There are many books that relate to claim drafting. Rules of Patent Drafting by Joseph Root is different in that it relates to drafting patent specifications, not merely the claims. Its premise is that when a patent is litigated, terms not mentioned in the claims but used in the specification may be read into the claims by the court during claim construction in the so-called Marksman Hearings, so it is important to carefully consider the specification as a whole when drafting applications, and not merely the claims. The book implicitly rejects the idea propagated by do-it-yourself patent guides, that the inventor can write his own application and simply have a patent agent or attorney draft the claims.
Instead of moaning about what the courts do to patent claim interpretation in Marksman hearings, the book suggests internalizing the court’s approach and reconsidering one’s patent drafting, and provides rules for so doing. In particular, the book suggests writing longer and more detailed disclosures, while taking care not to describe optional features as necessary ones, of course.
One interesting insight about the claims is that since an independent claim has to be construed as being broader than its dependencies, a purpose served by claiming seemingly trivial elements in dependent claims is not to provide a fall back position, but rather to prevent these elements being construed as essential to the invention.

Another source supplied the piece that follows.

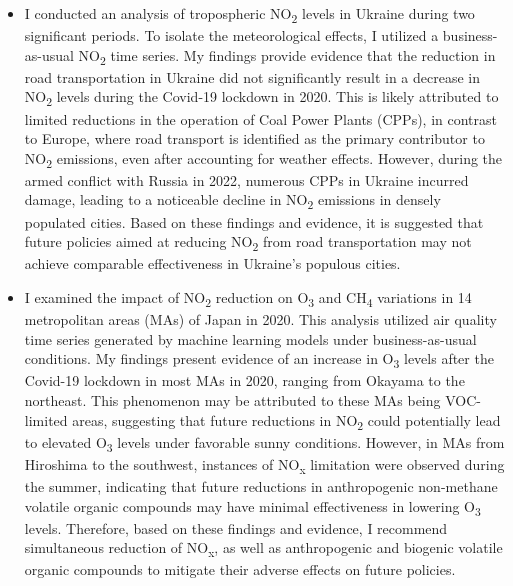 \begin{itemize}
    \item I conducted an analysis of tropospheric NO\textsubscript{2} levels in Ukraine during two significant periods. To isolate the meteorological effects, I utilized a business-as-usual NO\textsubscript{2} time series. My findings provide evidence that the reduction in road transportation in Ukraine did not significantly result in a decrease in NO\textsubscript{2} levels during the Covid-19 lockdown in 2020. This is likely attributed to limited reductions in the operation of Coal Power Plants (CPPs), in contrast to Europe, where road transport is identified as the primary contributor to NO\textsubscript{2} emissions, even after accounting for weather effects. However, during the armed conflict with Russia in 2022, numerous CPPs in Ukraine incurred damage, leading to a noticeable decline in NO\textsubscript{2} emissions in densely populated cities. Based on these findings and evidence, it is suggested that future policies aimed at reducing NO\textsubscript{2} from road transportation may not achieve comparable effectiveness in Ukraine's populous cities.
    \item I examined the impact of NO\textsubscript{2} reduction on O\textsubscript{3} and CH\textsubscript{4} variations in 14 metropolitan areas (MAs) of Japan in 2020. This analysis utilized air quality time series generated by machine learning models under business-as-usual conditions. My findings present evidence of an increase in O\textsubscript{3} levels after the Covid-19 lockdown in most MAs in 2020, ranging from Okayama to the northeast. This phenomenon may be attributed to these MAs being VOC-limited areas, suggesting that future reductions in NO\textsubscript{2} could potentially lead to elevated O\textsubscript{3} levels under favorable sunny conditions. However, in MAs from Hiroshima to the southwest, instances of NO\textsubscript{x} limitation were observed during the summer, indicating that future reductions in anthropogenic non-methane volatile organic compounds may have minimal effectiveness in lowering O\textsubscript{3} levels. Therefore, based on these findings and evidence, I recommend simultaneous reduction of NO\textsubscript{x}, as well as anthropogenic and biogenic volatile organic compounds to mitigate their adverse effects on future policies.

\end{itemize}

The contents and insights are refreshingly different from the type of thing that seems to be rehashed in books aimed at beginners. Furthermore, the author, Joseph Root, supports his contentions and illustrates his approach with reference to Federal Circuit Court of Appeal decisions.
Unlike most books on claim drafting that seem to focus on mechanical or electronic systems, the author relates to both the predictable and the unpredictable arts, and instead of simply saying that they are no longer popular, doesn’t shy from tackling means claiming in a thorough manner.
What is particularly refreshing though, is the style. The author emphasizes his points with similes and metaphors taken from an impressive range of books, films, and TV series. Despite thoroughly addressing weighty subject matter, the book is not a heavy read.